Thousands of students, parents and educators rally in Brooklyn demanding an end to what they describe as separate and unequal education in New York City schools on October 7, 2015. (Spencer Platt/Getty Images))

This essay is part of a special series commemorating the 65th anniversary of the landmark Brown v. Board of Education school desegregation case. Read more essays, view testimonials from the families who changed America’s schools and download the new book Recovering Untold Stories: An Enduring Legacy of the Brown v. Board of Education Decision at our new site: The74Million.org/Brown65.

Many believe that the historic Brown v. Board of Education case was only about integration. It wasn’t. It was truly a courageous effort to leverage the legal system to help ensure that through education and hard work, all children can fulfill their tremendous innate potential.

While this value was one of the fundamental pillars of our great nation, it was not the reality for many. For many American children, education — in addition to housing, health, safety and access to capital, to name a few — was both separate and unequal.

Brown was an effort to ensure all children had access to a high-quality education that, when combined with their hard work and effort, would position them to pursue their dreams. Sixty-five years later, while there has been so much progress in so many areas, access to a high-quality education is still out of reach for millions of American children. By conservative estimates, nearly 9,000 of our nation’s 98,000 public schools are abysmal. Every day, 5 million children are being separated further and further from their tremendous, God-given, innate talents. Every day, we are setting up millions of our children to fail.

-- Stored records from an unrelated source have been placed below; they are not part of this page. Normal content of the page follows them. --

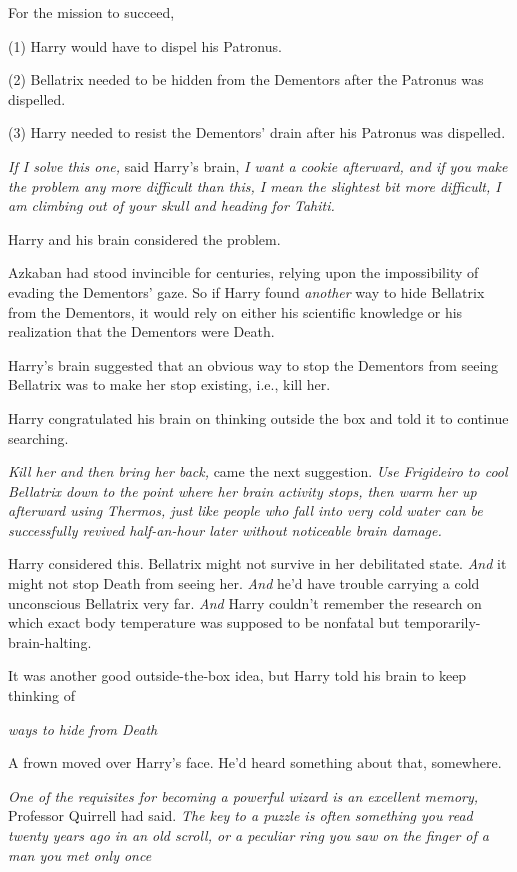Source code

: For the mission to succeed,

(1) Harry would have to dispel his Patronus.

(2) Bellatrix needed to be hidden from the Dementors after the Patronus was
dispelled.

(3) Harry needed to resist the Dementors' drain after his Patronus was
dispelled.

{\el}

\emph{If I solve this one,} said Harry's brain, \emph{I want a cookie
afterward, and if you make the problem any more difficult than this, I mean the
slightest bit more difficult, I am climbing out of your skull and heading for
Tahiti.}

Harry and his brain considered the problem.

Azkaban had stood invincible for centuries, relying upon the impossibility of
evading the Dementors' gaze. So if Harry found \emph{another} way to hide
Bellatrix from the Dementors, it would rely on either his scientific knowledge
or his realization that the Dementors were Death.

Harry's brain suggested that an obvious way to stop the Dementors from seeing
Bellatrix was to make her stop existing, i.e., kill her.

Harry congratulated his brain on thinking outside the box and told it to
continue searching.

\emph{Kill her and then bring her back,} came the next suggestion. \emph{Use
Frigideiro to cool Bellatrix down to the point where her brain activity stops,
then warm her up afterward using Thermos, just like people who fall into very
cold water can be successfully revived half-an-hour later without noticeable
brain damage.}

Harry considered this. Bellatrix might not survive in her debilitated state.
\emph{And} it might not stop Death from seeing her. \emph{And} he'd have
trouble carrying a cold unconscious Bellatrix very far. \emph{And} Harry
couldn't remember the research on which exact body temperature was supposed to
be nonfatal but temporarily-brain-halting.

It was another good outside-the-box idea, but Harry told his brain to keep
thinking of{\el}

\emph{{\el} ways to hide from Death{\el}}

A frown moved over Harry's face. He'd heard something about that, somewhere.

\emph{One of the requisites for becoming a powerful wizard is an excellent
memory,} Professor Quirrell had said. \emph{The key to a puzzle is often
something you read twenty years ago in an old scroll, or a peculiar ring you
saw on the finger of a man you met only once{\el}}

Although many initiatives and billions of dollars have been invested into reforming our schools over the past few decades, those efforts have produced only modest improvements. Other efforts to improve the quality of education for all American children have focused on offering low-income families choice, through charter schools and, for those who could afford it, vouchers. Charters, when implemented well, have brought the vision and spirit of Brown to life: Institutions like the Kauffman School, Brooke Charter School, Success Academies, Rocketship, KIPP, IDEA Public Schools and many, many more have provided excellence and given children the opportunity to transform their futures — and their families’ futures — through a good education.

Unfortunately, modest reforms to traditional public schools, and the development and expansion of charter schools, cannot solve this problem alone. Today, charters make up only 5 percent of the schools in the United States, and while many have been exceptional, many more are mediocre at best and horrific at worst.

More and more, I believe that we must take bold action in transforming our nation’s failing public schools, where most of our children currently go. Organizations such as Green Dot, Democracy Prep and Friendship Charter Schools are demonstrating that not only is school turnaround possible, it can be done in authentic collaboration with our public school districts and educators. In fact, their models’ successes are centered on collaboration, realizing the genius of Brown to create positive change from within the system, thus closing the gap between what is needed today and what is possible tomorrow.

Because of the valiant and courageous leadership provided by several of these nonprofit organizations, Phalen Leadership Academies entered the turnaround space. Founded only six years ago, PLA, named in honor of my parents, has already successfully transformed five F-rated schools into A-rated schools. And we did this with most (87 percent) of the same staff, a strong educational model and a fierce urgency that reflects our love for our scholars.

Today, millions of American children are attending schools that are chaotic and unsafe; where little teaching and learning is taking place; and where students are being pulled further and further from who they are meant to be. I truly hope that those who can and those who care use every ounce of their power to give these and all our children the education and the futures they truly deserve.

Earl Martin Phalen is founder and CEO of the George and Veronica Phalen Leadership Academies.